The latest turmoil comes at a precarious moment for Moshiri and Everton. A new stadium costing £550m is under construction at Bramley-Moore Dock, the club’s last three available set of accounts show combined losses of £372.6m and lucrative commercial ties were cut with companies owned by the oligarch Alisher Usmanov after Russia’s invasion of Ukraine. Relegation from the Premier League, therefore, would have dire consequences for Everton.
Lampard had expected to be backed in the January transfer market given there is a recognition throughout the club that the team’s striking options must improve. He had identified several potential targets working alongside Kevin Thelwell, the third director of football in the Moshiri era, and believed additional firepower would help pull the team away from danger. A loan deal for the Villarreal winger Arnaut Danjuma is close to completion, although Everton missed out on their striking targets Kevin Schade, Georginio Rutter and Danny Ings to Brentford, Leeds and West Ham respectively.
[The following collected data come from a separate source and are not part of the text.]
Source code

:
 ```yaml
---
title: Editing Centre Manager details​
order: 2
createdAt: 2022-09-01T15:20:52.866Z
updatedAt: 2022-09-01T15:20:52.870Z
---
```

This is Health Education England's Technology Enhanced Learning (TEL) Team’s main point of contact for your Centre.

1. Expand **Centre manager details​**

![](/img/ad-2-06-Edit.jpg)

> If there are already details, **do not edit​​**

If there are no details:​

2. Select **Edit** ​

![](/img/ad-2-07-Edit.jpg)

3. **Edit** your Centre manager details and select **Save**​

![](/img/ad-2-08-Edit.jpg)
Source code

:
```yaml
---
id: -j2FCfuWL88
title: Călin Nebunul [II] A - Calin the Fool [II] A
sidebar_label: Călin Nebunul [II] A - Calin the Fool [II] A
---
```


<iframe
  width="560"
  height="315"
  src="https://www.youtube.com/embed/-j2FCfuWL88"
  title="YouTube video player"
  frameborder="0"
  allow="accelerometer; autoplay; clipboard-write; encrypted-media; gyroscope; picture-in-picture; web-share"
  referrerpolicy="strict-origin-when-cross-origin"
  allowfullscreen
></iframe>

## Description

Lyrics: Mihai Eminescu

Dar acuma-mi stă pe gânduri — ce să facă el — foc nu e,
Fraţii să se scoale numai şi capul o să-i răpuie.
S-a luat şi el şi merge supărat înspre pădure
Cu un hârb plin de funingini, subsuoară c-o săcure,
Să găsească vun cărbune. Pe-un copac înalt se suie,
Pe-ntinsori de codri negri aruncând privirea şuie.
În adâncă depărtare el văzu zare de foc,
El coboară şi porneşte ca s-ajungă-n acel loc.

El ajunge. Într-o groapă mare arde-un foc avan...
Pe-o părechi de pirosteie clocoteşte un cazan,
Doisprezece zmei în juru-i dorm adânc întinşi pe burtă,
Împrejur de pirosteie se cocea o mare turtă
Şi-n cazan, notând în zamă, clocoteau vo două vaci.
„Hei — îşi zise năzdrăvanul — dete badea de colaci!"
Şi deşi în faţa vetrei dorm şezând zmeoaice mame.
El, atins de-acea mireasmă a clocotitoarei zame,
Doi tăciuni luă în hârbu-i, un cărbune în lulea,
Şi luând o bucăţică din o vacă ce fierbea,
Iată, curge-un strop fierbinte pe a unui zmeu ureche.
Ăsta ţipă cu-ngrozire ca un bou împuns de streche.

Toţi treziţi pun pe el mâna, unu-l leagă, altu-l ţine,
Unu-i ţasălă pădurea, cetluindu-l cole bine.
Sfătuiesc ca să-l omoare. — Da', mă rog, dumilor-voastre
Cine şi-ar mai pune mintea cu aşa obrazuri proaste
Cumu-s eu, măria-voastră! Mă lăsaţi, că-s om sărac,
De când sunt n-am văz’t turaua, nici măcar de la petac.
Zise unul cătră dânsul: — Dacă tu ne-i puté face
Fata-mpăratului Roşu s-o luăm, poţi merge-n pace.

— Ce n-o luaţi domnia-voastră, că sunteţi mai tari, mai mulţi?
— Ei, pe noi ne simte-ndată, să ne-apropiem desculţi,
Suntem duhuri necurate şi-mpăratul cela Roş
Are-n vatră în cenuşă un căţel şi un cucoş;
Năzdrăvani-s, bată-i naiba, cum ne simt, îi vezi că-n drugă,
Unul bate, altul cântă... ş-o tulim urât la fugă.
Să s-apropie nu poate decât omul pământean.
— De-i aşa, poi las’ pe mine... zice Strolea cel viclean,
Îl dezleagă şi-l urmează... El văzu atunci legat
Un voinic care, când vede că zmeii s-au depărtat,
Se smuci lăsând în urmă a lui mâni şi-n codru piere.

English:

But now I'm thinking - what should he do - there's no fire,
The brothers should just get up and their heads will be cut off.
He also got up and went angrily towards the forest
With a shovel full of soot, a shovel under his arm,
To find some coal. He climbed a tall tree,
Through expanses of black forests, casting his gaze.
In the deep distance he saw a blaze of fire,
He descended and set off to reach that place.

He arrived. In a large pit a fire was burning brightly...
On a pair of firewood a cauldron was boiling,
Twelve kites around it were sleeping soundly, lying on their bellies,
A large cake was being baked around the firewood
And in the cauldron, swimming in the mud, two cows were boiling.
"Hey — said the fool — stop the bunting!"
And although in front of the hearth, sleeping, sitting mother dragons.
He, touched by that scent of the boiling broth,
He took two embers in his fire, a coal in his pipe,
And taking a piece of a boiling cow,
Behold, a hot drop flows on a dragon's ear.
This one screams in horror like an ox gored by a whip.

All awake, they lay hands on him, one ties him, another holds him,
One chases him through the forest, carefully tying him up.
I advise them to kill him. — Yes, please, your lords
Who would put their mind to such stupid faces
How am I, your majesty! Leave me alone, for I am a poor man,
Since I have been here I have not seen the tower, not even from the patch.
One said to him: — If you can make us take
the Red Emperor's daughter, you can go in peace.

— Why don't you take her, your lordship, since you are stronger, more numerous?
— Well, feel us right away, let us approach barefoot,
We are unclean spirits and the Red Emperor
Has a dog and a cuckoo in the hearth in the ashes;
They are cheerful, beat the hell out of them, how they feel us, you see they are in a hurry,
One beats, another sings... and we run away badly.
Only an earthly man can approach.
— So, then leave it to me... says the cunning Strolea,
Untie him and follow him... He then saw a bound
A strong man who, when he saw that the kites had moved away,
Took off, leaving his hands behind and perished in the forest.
Everton sold last season’s leading goalscorer, Richarlison in July to help them comply with Premier League profit and sustainability rules. Lampard’s subsequent recruits for the final third, Neal Maupay and Dwight McNeil, have been poor and the first choice striker Dominic Calvert-Lewin has been plagued by injuries for two seasons.
Lampard helped reconnect a disillusioned Everton fanbase with the team during last season’s fight against relegation and, while he was not the direct target of supporters’ anger against Brighton, backing for the former Derby and Chelsea manager began to fade after two woeful defeats at Bournemouth in the week before the break for the World Cup.
Everton chose to stand by their latest manager with Moshiri claiming he had faith in Lampard’s work and that stability was required only 13 days before sacking him. There were chants of “You’re not fit to wear the shirt” towards Lampard’s players as well as renewed calls to sack the board following the loss to Southampton, when directors stayed away on the advice of the club’s security staff. They were present at West Ham, however, to see former Everton manager David Moyes strengthen his position at the expense of the ex-West Ham midfielder.